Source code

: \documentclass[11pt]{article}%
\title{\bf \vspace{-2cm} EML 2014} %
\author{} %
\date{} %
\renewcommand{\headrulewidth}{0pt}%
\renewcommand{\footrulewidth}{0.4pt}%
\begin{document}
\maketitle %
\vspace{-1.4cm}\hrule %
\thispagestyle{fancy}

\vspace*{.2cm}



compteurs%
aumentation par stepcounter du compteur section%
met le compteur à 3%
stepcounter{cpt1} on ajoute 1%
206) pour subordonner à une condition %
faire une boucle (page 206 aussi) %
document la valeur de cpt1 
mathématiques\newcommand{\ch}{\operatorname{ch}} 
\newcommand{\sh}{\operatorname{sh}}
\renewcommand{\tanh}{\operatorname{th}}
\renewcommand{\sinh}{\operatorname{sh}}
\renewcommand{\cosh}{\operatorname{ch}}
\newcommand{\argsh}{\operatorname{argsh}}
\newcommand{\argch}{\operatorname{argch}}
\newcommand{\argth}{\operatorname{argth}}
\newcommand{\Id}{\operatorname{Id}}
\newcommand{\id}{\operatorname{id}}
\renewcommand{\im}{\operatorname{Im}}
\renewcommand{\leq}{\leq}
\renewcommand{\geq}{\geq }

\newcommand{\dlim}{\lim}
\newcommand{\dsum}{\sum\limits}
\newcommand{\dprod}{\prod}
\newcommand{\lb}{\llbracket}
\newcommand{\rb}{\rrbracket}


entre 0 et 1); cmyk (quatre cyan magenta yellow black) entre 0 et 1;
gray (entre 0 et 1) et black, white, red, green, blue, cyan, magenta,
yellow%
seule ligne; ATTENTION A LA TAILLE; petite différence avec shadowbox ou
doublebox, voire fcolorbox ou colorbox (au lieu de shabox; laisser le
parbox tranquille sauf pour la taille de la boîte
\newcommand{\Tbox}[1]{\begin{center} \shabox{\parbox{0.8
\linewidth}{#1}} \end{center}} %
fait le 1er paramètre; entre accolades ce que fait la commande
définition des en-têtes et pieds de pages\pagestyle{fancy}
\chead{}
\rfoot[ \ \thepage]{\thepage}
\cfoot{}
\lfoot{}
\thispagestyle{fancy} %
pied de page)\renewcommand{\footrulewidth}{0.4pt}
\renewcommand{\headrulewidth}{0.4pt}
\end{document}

····················

> [WHAT THE TASK REQUIRES] Find every line of the data above that holds the word "center", then state how many there are and nothing else.

> [RESULT FOR THIS EXERCISE] 2